Influenza is an acute respiratory infection caused by the influenza virus that spreads worldwide. Influenza viruses are divided into four types: A, B, C, and D. Influenza A and B viruses can spread and cause seasonal epidemics. Although influenza has been overshadowed by the COVID-19 pandemic, it remains a major threat to global health, causing severe illness and death in high-risk populations .
The most effective way to prevent the flu is to get vaccinated. At present, live attenuated virus vaccines face problems such as poor immunogenicity, low safety, and cumbersome manufacturing technology. Recently, Longlong Si's research group at the Institute of Synthetic Biology, Shenzhen Institute of Advanced Technology, Chinese Academy of Sciences, developed a live attenuated influenza A virus vaccine using proteolysis targeting chimera (PROTAC) technology to degrade viral proteins through the endogenous ubiquitin-proteasome system of host cells.

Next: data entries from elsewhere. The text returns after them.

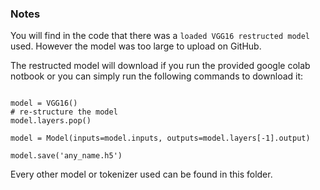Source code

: ### Notes

You will find in the code that there was a  `loaded VGG16 restructed model` used. However the model was too large to upload on GitHub.

The restructed model will download if you run the provided google colab notbook or you can simply run the following commands to download it:

```from keras.applications.vgg16 import VGG16

model = VGG16()
# re-structure the model
model.layers.pop()

model = Model(inputs=model.inputs, outputs=model.layers[-1].output)

model.save('any_name.h5')
```


Every other model or tokenizer used can be found in this folder.



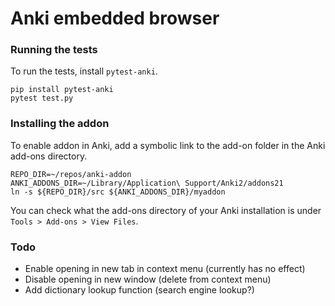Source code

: # Anki embedded browser

### Running the tests
To run the tests, install `pytest-anki`.
```
pip install pytest-anki
pytest test.py
```

### Installing the addon

To enable addon in Anki, add a symbolic link to the add-on folder in the Anki add-ons directory.
```
REPO_DIR=~/repos/anki-addon
ANKI_ADDONS_DIR=~/Library/Application\ Support/Anki2/addons21
ln -s ${REPO_DIR}/src ${ANKI_ADDONS_DIR}/myaddon
```
You can check what the add-ons directory of your Anki installation is under `Tools > Add-ons > View Files`.

### Todo

- Enable opening in new tab in context menu (currently has no effect)
- Disable opening in new window (delete from context menu)
- Add dictionary lookup function (search engine lookup?)
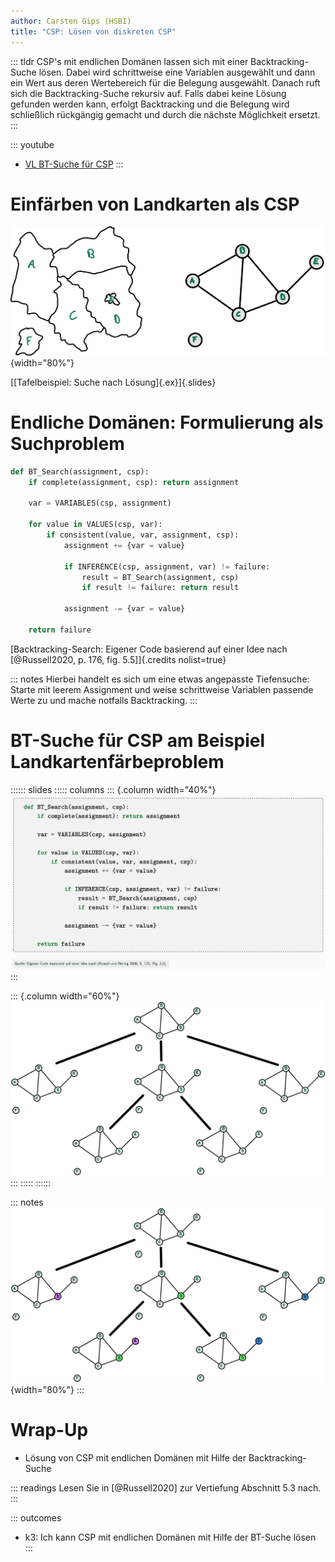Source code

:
 ```yaml
---
author: Carsten Gips (HSBI)
title: "CSP: Lösen von diskreten CSP"
---
```


::: tldr
CSP's mit endlichen Domänen lassen sich mit einer Backtracking-Suche lösen. Dabei
wird schrittweise eine Variablen ausgewählt und dann ein Wert aus deren Wertebereich
für die Belegung ausgewählt. Danach ruft sich die Backtracking-Suche rekursiv auf.
Falls dabei keine Lösung gefunden werden kann, erfolgt Backtracking und die Belegung
wird schließlich rückgängig gemacht und durch die nächste Möglichkeit ersetzt.
:::

::: youtube
-   [VL BT-Suche für CSP](https://youtu.be/DIY7F2ycyqA)
:::

# Einfärben von Landkarten als CSP

![](images/map_graph.png){width="80%"}

[[Tafelbeispiel: Suche nach Lösung]{.ex}]{.slides}

# Endliche Domänen: Formulierung als Suchproblem

``` python
def BT_Search(assignment, csp):
    if complete(assignment, csp): return assignment

    var = VARIABLES(csp, assignment)

    for value in VALUES(csp, var):
        if consistent(value, var, assignment, csp):
            assignment += {var = value}

            if INFERENCE(csp, assignment, var) != failure:
                result = BT_Search(assignment, csp)
                if result != failure: return result

            assignment -= {var = value}

    return failure
```

[Backtracking-Search: Eigener Code basierend auf einer Idee nach [@Russell2020, p. 176,
fig. 5.5]]{.credits nolist=true}

::: notes
Hierbei handelt es sich um eine etwas angepasste Tiefensuche: Starte mit leerem
Assignment und weise schrittweise Variablen passende Werte zu und mache notfalls
Backtracking.
:::

# BT-Suche für CSP am Beispiel Landkartenfärbeproblem

:::::: slides
::::: columns
::: {.column width="40%"}
![](images/bt_search.png)
:::

::: {.column width="60%"}
![](images/map_progress_empty.png)
:::
:::::
::::::

::: notes
![](images/map_progress.png){width="80%"}
:::

# Wrap-Up

-   Lösung von CSP mit endlichen Domänen mit Hilfe der Backtracking-Suche

::: readings
Lesen Sie in [@Russell2020] zur Vertiefung Abschnitt 5.3 nach.
:::

::: outcomes
-   k3: Ich kann CSP mit endlichen Domänen mit Hilfe der BT-Suche lösen
:::
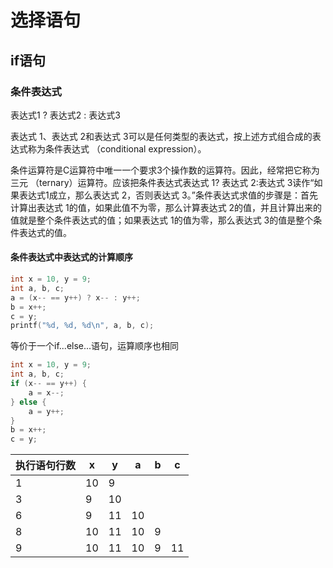 # 选择语句

## if语句

### 条件表达式

表达式1 ? 表达式2 : 表达式3

表达式 1、表达式 2和表达式 3可以是任何类型的表达式，按上述方式组合成的表达式称为条件表达式 （conditional expression）。

条件运算符是C运算符中唯一一个要求3个操作数的运算符。因此，经常把它称为三元 （ternary）运算符。应该把条件表达式表达式 1? 表达式 2:表达式 3读作“如果表达式1成立，那么表达式 2，否则表达式 3。”条件表达式求值的步骤是：首先计算出表达式 1的值，如果此值不为零，那么计算表达式 2的值，并且计算出来的值就是整个条件表达式的值；如果表达式 1的值为零，那么表达式 3的值是整个条件表达式的值。

#### 条件表达式中表达式的计算顺序

```c
int x = 10, y = 9;
int a, b, c;
a = (x-- == y++) ? x-- : y++;
b = x++;
c = y;
printf("%d, %d, %d\n", a, b, c);
```

等价于一个if...else...语句，运算顺序也相同

```c
int x = 10, y = 9;
int a, b, c;
if (x-- == y++) {
	a = x--;
} else {
	a = y++;
}
b = x++;
c = y;
```

| 执行语句行数 | x    | y    | a    | b    | c    |
| ------------ | ---- | ---- | ---- | ---- | ---- |
| 1            | 10   | 9    |      |      |      |
| 3            | 9    | 10   |      |      |      |
| 6            | 9    | 11   | 10   |      |      |
| 8            | 10   | 11   | 10   | 9    |      |
| 9            | 10   | 11   | 10   | 9    | 11   |

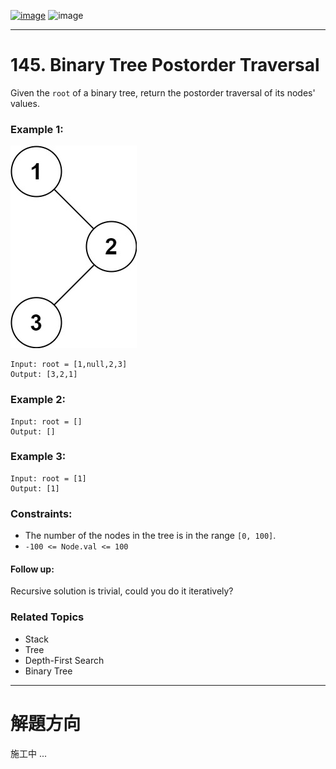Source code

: [![image](https://img.shields.io/badge/Leetcode-Link-blue?logo=leetcode)](https://leetcode.com/problems/binary-tree-postorder-traversal/)
![image](https://img.shields.io/badge/Difficulty-Easy-green)

---

# 145. Binary Tree Postorder Traversal

Given the `root` of a binary tree, return the postorder traversal of its nodes' values.

### Example 1:

![image](./image/inorder_1.jpeg)

```
Input: root = [1,null,2,3]
Output: [3,2,1]
```

### Example 2:

```
Input: root = []
Output: []
```

### Example 3:

```
Input: root = [1]
Output: [1]
```

### Constraints:

- The number of the nodes in the tree is in the range `[0, 100]`.
- `-100 <= Node.val <= 100`

#### Follow up:

Recursive solution is trivial, could you do it iteratively?

### Related Topics

- Stack
- Tree
- Depth-First Search
- Binary Tree
  
---

# 解題方向

施工中 ...
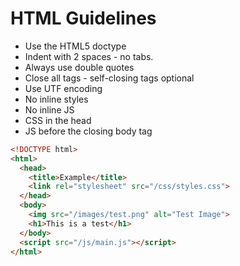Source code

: # HTML Guidelines #

* Use the HTML5 doctype
* Indent with 2 spaces - no tabs.
* Always use double quotes
* Close all tags - self-closing tags optional
* Use UTF encoding
* No inline styles
* No inline JS
* CSS in the head
* JS before the closing body tag

```html
<!DOCTYPE html>
<html>
  <head>
    <title>Example</title>
    <link rel="stylesheet" src="/css/styles.css">
  </head>
  <body>
    <img src="/images/test.png" alt="Test Image">
    <h1>This is a test</h1>
  </body>
  <script src="/js/main.js"></script>
</html>
```

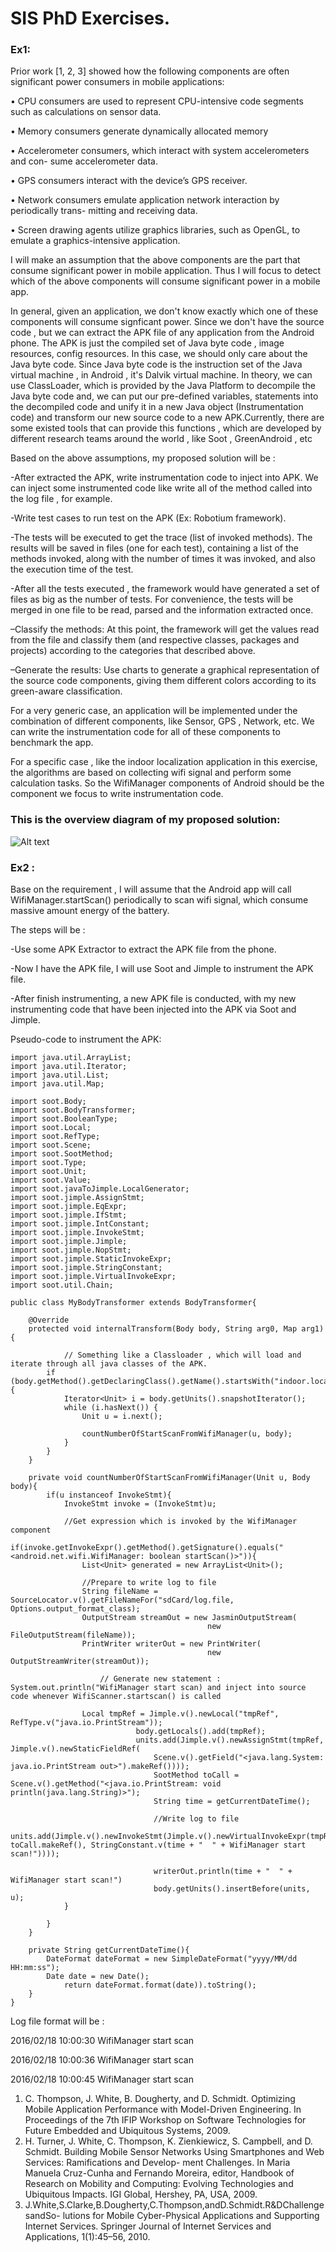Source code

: # SIS PhD Exercises.

### Ex1:

Prior work [1, 2, 3] showed how the following components are often significant power consumers in mobile applications:

• CPU consumers are used to represent CPU-intensive code segments such as calculations on sensor data.

• Memory consumers generate dynamically allocated memory

• Accelerometer consumers, which interact with system accelerometers and con- sume accelerometer data.

• GPS consumers interact with the device’s GPS receiver.

• Network consumers emulate application network interaction by periodically trans- mitting and receiving data.

• Screen drawing agents utilize graphics libraries, such as OpenGL, to emulate a graphics-intensive application.

I will make an assumption that the above components are the part that consume significant power in mobile application. Thus I will focus to detect which of the above components will consume significant power in a mobile app.

In general, given an application, we don't know exactly which one of these components will consume signficant power. Since we don't have the source code , but we can extract the APK file of any application from the Android phone. The APK is just the compiled set of Java byte code , image resources, config resources. In this case, we should only care about the Java byte code. Since Java byte code is the instruction set of the Java virtual machine  , in Android , it's Dalvik virtual machine. In theory, we can use ClassLoader, which is provided by the Java Platform to decompile the Java byte code and, we can put our pre-defined variables, statements into the decompiled code and unify it in a new Java object (Instrumentation code) and transform our new source code to a new APK.Currently, there are some existed tools that can provide this functions , which are developed by different research teams around the world , like Soot , GreenAndroid , etc

Based on the above assumptions, my proposed solution will be :

-After extracted the APK, write instrumentation code to inject into APK. We can inject some instrumented code like write all of the method called into the log file , for example.

-Write test cases to run test on the APK (Ex: Robotium framework).

-The tests will be executed to get the trace (list of invoked methods). The results will be saved in files (one for each test), containing a list of the methods invoked, along with the number of times it was invoked, and also the execution time of the test.

-After all the tests executed , the framework would have generated a set of files as big as the number of tests. For convenience, the tests will be merged in one file to be read, parsed and the information extracted once.

–Classify the methods: At this point, the framework will get the values read from the file and classify them (and respective classes, packages and projects) according to the categories that described above.

–Generate the results: Use charts to generate a graphical representation of the source code components, giving them different colors according to its green-aware classification.

For a very generic case, an application will be implemented under the combination of different components, like Sensor, GPS , Network, etc. We can write the instrumentation code for all of these components to benchmark the app. 

For a specific case , like the indoor localization application in this exercise, the algorithms are based on collecting wifi signal and perform some calculation tasks. So the WifiManager components of Android should be the component we focus to write instrumentation code.

### This is the overview diagram of my proposed solution:
![Alt text](step.png)

### Ex2 :

Base on the requirement , I will assume that the Android app will call WifiManager.startScan() periodically to scan wifi signal, which consume massive amount energy of the battery.

The steps will be :

-Use some APK Extractor to extract the APK file from the phone.

-Now I have the APK file, I will use Soot and Jimple to instrument the APK file.

-After finish instrumenting, a new APK file is conducted, with my new instrumenting code that have been injected into the APK via Soot and Jimple.

Pseudo-code to instrument the APK:

```
import java.util.ArrayList;
import java.util.Iterator;
import java.util.List;
import java.util.Map;

import soot.Body;
import soot.BodyTransformer;
import soot.BooleanType;
import soot.Local;
import soot.RefType;
import soot.Scene;
import soot.SootMethod;
import soot.Type;
import soot.Unit;
import soot.Value;
import soot.javaToJimple.LocalGenerator;
import soot.jimple.AssignStmt;
import soot.jimple.EqExpr;
import soot.jimple.IfStmt;
import soot.jimple.IntConstant;
import soot.jimple.InvokeStmt;
import soot.jimple.Jimple;
import soot.jimple.NopStmt;
import soot.jimple.StaticInvokeExpr;
import soot.jimple.StringConstant;
import soot.jimple.VirtualInvokeExpr;
import soot.util.Chain;

public class MyBodyTransformer extends BodyTransformer{

	@Override
	protected void internalTransform(Body body, String arg0, Map arg1) {
	
	        // Something like a Classloader , which will load and iterate through all java classes of the APK.
		if (body.getMethod().getDeclaringClass().getName().startsWith("indoor.localiaztion")) {
			Iterator<Unit> i = body.getUnits().snapshotIterator();
			while (i.hasNext()) {
				Unit u = i.next();

				countNumberOfStartScanFromWifiManager(u, body);
			}
		}
	}

	private void countNumberOfStartScanFromWifiManager(Unit u, Body body){		
		if(u instanceof InvokeStmt){
			InvokeStmt invoke = (InvokeStmt)u;
			
			//Get expression which is invoked by the WifiManager component
			if(invoke.getInvokeExpr().getMethod().getSignature().equals("<android.net.wifi.WifiManager: boolean startScan()>")){
				List<Unit> generated = new ArrayList<Unit>();
				
				//Prepare to write log to file
				String fileName = SourceLocator.v().getFileNameFor("sdCard/log.file, Options.output_format_class);
				OutputStream streamOut = new JasminOutputStream(
		                                    new FileOutputStream(fileName));
				PrintWriter writerOut = new PrintWriter(
		                                    new OutputStreamWriter(streamOut));
		                                    
			        // Generate new statement : System.out.println("WifiManager start scan) and inject into source code whenever WifiScanner.startscan() is called 
			        
				Local tmpRef = Jimple.v().newLocal("tmpRef", RefType.v("java.io.PrintStream"));
                	        body.getLocals().add(tmpRef);
                	        units.add(Jimple.v().newAssignStmt(tmpRef, Jimple.v().newStaticFieldRef(
                                Scene.v().getField("<java.lang.System: java.io.PrintStream out>").makeRef())));
                                SootMethod toCall = Scene.v().getMethod("<java.io.PrintStream: void println(java.lang.String)>");
                                String time = getCurrentDateTime();
                                
                                //Write log to file
                                units.add(Jimple.v().newInvokeStmt(Jimple.v().newVirtualInvokeExpr(tmpRef, toCall.makeRef(), StringConstant.v(time + "	" + WifiManager start scan!"))));
                               
                                writerOut.println(time + "	" + WifiManager start scan!")
                                body.getUnits().insertBefore(units, u);
			}
				
		}
	}
	
	private String getCurrentDateTime(){
	   	DateFormat dateFormat = new SimpleDateFormat("yyyy/MM/dd HH:mm:ss");
		Date date = new Date();
	        return dateFormat.format(date)).toString();
	}
}

```
Log file format will be :

2016/02/18 10:00:30  WifiManager start scan

2016/02/18 10:00:36  WifiManager start scan

2016/02/18 10:00:45  WifiManager start scan


1. C. Thompson, J. White, B. Dougherty, and D. Schmidt. Optimizing Mobile Application
Performance with Model-Driven Engineering. In Proceedings of the 7th IFIP Workshop on
Software Technologies for Future Embedded and Ubiquitous Systems, 2009.
2. H. Turner, J. White, C. Thompson, K. Zienkiewicz, S. Campbell, and D. Schmidt. Building Mobile Sensor Networks Using Smartphones and Web Services: Ramifications and Develop- ment Challenges. In Maria Manuela Cruz-Cunha and Fernando Moreira, editor, Handbook of Research on Mobility and Computing: Evolving Technologies and Ubiquitous Impacts.
IGI Global, Hershey, PA, USA, 2009.
3. J.White,S.Clarke,B.Dougherty,C.Thompson,andD.Schmidt.R&DChallengesandSo-
lutions for Mobile Cyber-Physical Applications and Supporting Internet Services. Springer
Journal of Internet Services and Applications, 1(1):45–56, 2010.

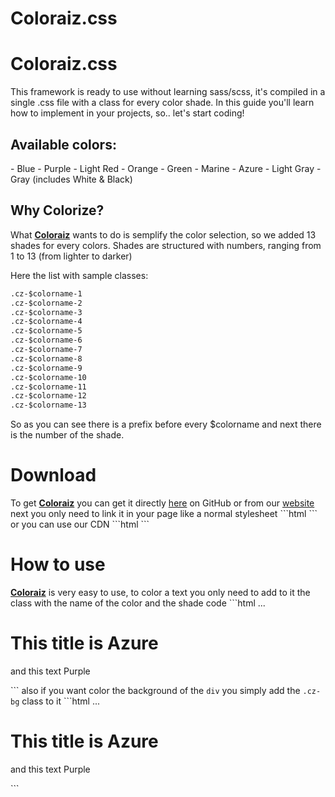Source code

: # Coloraiz.css
# Coloraiz.css
This framework is ready to use without learning sass/scss, it's compiled in a single .css file with a class for every color shade. In this guide you'll learn how to implement in your projects, so.. let's start coding!

<h2>Available colors:</h2> 
- Blue
- Purple
- Light Red
- Orange
- Green
- Marine
- Azure
- Light Gray
- Gray (includes White & Black)

<h2>Why Colorize?</h2>
What <strong><a href="https://github.com/Rawnly/Coloraiz.css.git">Coloraiz</a></strong> wants to do is semplify the color selection, so we added 13 shades for every colors. Shades are structured with numbers, ranging from 1 to 13 (from lighter to darker) 

Here the list with sample classes: 
```html
.cz-$colorname-1
.cz-$colorname-2
.cz-$colorname-3
.cz-$colorname-4
.cz-$colorname-5
.cz-$colorname-6
.cz-$colorname-7
.cz-$colorname-8
.cz-$colorname-9
.cz-$colorname-10
.cz-$colorname-11
.cz-$colorname-12
.cz-$colorname-13
```

So as you can see there is a prefix before every $colorname and next there is the number of the shade.

<h1>Download</h1>
To get <strong><a href="https://github.com/Rawnly/Coloraiz.css.git">Coloraiz</a></strong> you can get it directly <a href="https://github.com/Rawnly/Coloraiz.css.git">here</a> on GitHub or from our <a href="http://www.coloraiz.webe.io">website</a>
next you only need to link it in your page like a normal stylesheet
```html
<link link rel="stylesheet" href="../coloraiz/coloraiz.css" >
```
or you can use our CDN
```html
<link link rel="stylesheet" href="https://cdn.rawgit.com/Rawnly/Coloraiz.css/master/Coloraiz/coloraiz.css" >
```

<h1>How to use</h1>
<strong><a href="https://github.com/Rawnly/Coloraiz.css.git">Coloraiz</a></strong> is very easy to use,
to color a text you only need to add to it the class with the name of the color and the shade code
```html
<!-- General html -->
...
<div>
  <h1 class="cz-azure-7">This title is Azure</h1>
  <p class="cz-purple-7"> and this text Purple</p>
</div>
```
also if you want color the background of the <code>div</code> you simply add the <code>.cz-bg</code> class to it
</div>
```html
<!-- General html -->
...
<div class="cz-gray-3 cz-bg"> <!-- i add the class to the div -->
  <h1 class="cz-azure-7">This title is Azure</h1>
  <p class="cz-purple-7"> and this text Purple</p>
</div>
```
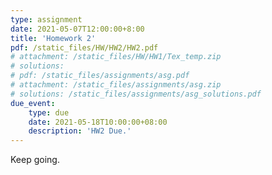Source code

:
 ```yaml
---
type: assignment
date: 2021-05-07T12:00:00+8:00
title: 'Homework 2'
pdf: /static_files/HW/HW2/HW2.pdf
# attachment: /static_files/HW/HW1/Tex_temp.zip
# solutions:
# pdf: /static_files/assignments/asg.pdf
# attachment: /static_files/assignments/asg.zip
# solutions: /static_files/assignments/asg_solutions.pdf
due_event: 
    type: due
    date: 2021-05-18T10:00:00+08:00
    description: 'HW2 Due.'
---
```

Keep going.

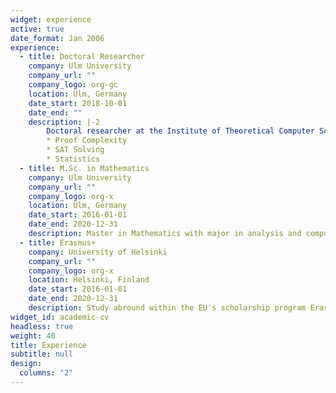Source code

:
 ```yaml
---
widget: experience
active: true
date_format: Jan 2006
experience:
  - title: Doctoral Researcher
    company: Ulm University
    company_url: ""
    company_logo: org-gc
    location: Ulm, Germany
    date_start: 2018-10-01
    date_end: ""
    description: |-2
        Doctoral researcher at the Institute of Theoretical Computer Science. Research in the areas:  
        * Proof Complexity
        * SAT Solving
        * Statistics
  - title: M.Sc. in Mathematics
    company: Ulm University
    company_url: ""
    company_logo: org-x
    location: Ulm, Germany
    date_start: 2016-01-01
    date_end: 2020-12-31
    description: Master in Mathematics with major in analysis and computer science. Thesis at the Institute of Theoretical Computer Science on "Time-Space Trade-offs in the Proof System Resolution"
  - title: Erasmus+ 
    company: University of Helsinki
    company_url: ""
    company_logo: org-x
    location: Helsinki, Finland
    date_start: 2016-01-01
    date_end: 2020-12-31
    description: Study abround within the EU's scholarship program Erasmus+.
widget_id: academic-cv
headless: true
weight: 40
title: Experience
subtitle: null
design:
  columns: "2"
---
```

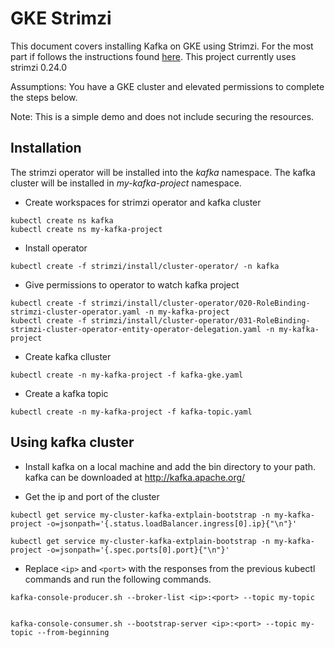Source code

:# GKE Strimzi
This document covers installing Kafka on GKE using Strimzi.  For the most part if follows the instructions found [here](https://strimzi.io/docs/operators/latest/quickstart.html).  This project currently uses strimzi 0.24.0

Assumptions:  You have a GKE cluster and elevated permissions to complete the steps below.

Note: This is a simple demo and does not include securing the resources. 

## Installation
The strimzi operator will be installed into the *kafka* namespace.
The kafka cluster will be installed in *my-kafka-project* namespace.


* Create workspaces for strimzi operator and kafka cluster
```
kubectl create ns kafka  
kubectl create ns my-kafka-project 
```

* Install operator
```
kubectl create -f strimzi/install/cluster-operator/ -n kafka
```

* Give permissions to operator to watch kafka project
```
kubectl create -f strimzi/install/cluster-operator/020-RoleBinding-strimzi-cluster-operator.yaml -n my-kafka-project
kubectl create -f strimzi/install/cluster-operator/031-RoleBinding-strimzi-cluster-operator-entity-operator-delegation.yaml -n my-kafka-project
```
* Create kafka clluster
```
kubectl create -n my-kafka-project -f kafka-gke.yaml
```

* Create a kafka topic
```
kubectl create -n my-kafka-project -f kafka-topic.yaml
```

## Using kafka cluster
* Install kafka on a local machine and add the bin directory to your path. kafka can be downloaded at http://kafka.apache.org/

* Get the ip and port of the cluster

```
kubectl get service my-cluster-kafka-extplain-bootstrap -n my-kafka-project -o=jsonpath='{.status.loadBalancer.ingress[0].ip}{"\n"}'

kubectl get service my-cluster-kafka-extplain-bootstrap -n my-kafka-project -o=jsonpath='{.spec.ports[0].port}{"\n"}'
```

* Replace ```<ip>``` and ```<port>``` with the responses from the previous kubectl commands and run the following commands. 
```
kafka-console-producer.sh --broker-list <ip>:<port> --topic my-topic


kafka-console-consumer.sh --bootstrap-server <ip>:<port> --topic my-topic --from-beginning
```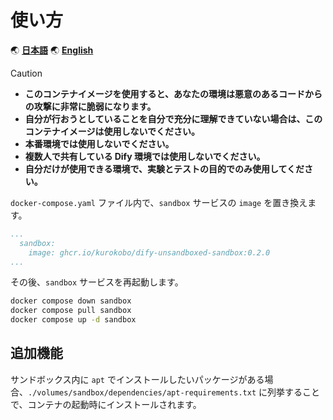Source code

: # 使い方

🌏 [**日本語**](./usage.ja.md)
🌏 [**English**](./usage.md)

> [!CAUTION]
>
> - **このコンテナイメージを使用すると、あなたの環境は悪意のあるコードからの攻撃に非常に脆弱になります。**
> - **自分が行おうとしていることを自分で充分に理解できていない場合は、このコンテナイメージは使用しないでください。**
> - **本番環境では使用しないでください。**
> - **複数人で共有している Dify 環境では使用しないでください。**
> - **自分だけが使用できる環境で、実験とテストの目的でのみ使用してください。**

`docker-compose.yaml` ファイル内で、`sandbox` サービスの `image` を置き換えます。

```yaml
...
  sandbox:
    image: ghcr.io/kurokobo/dify-unsandboxed-sandbox:0.2.0
...
```

その後、`sandbox` サービスを再起動します。

```bash
docker compose down sandbox
docker compose pull sandbox
docker compose up -d sandbox
```

## 追加機能

サンドボックス内に `apt` でインストールしたいパッケージがある場合、`./volumes/sandbox/dependencies/apt-requirements.txt` に列挙することで、コンテナの起動時にインストールされます。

The related work was published in Nature Biotechnology .
PROTAC is a bifunctional molecule that induces degradation of target proteins by targeting them to the ubiquitin-proteasome system. They typically contain two covalently linked moieties, one specific for the protein of interest and the other specific for the E3 ligase. Targeted protein degradation technology is mainly studied in the field of anti-tumor. In recent years, it has attracted more and more attention of researchers as an anti-viral method.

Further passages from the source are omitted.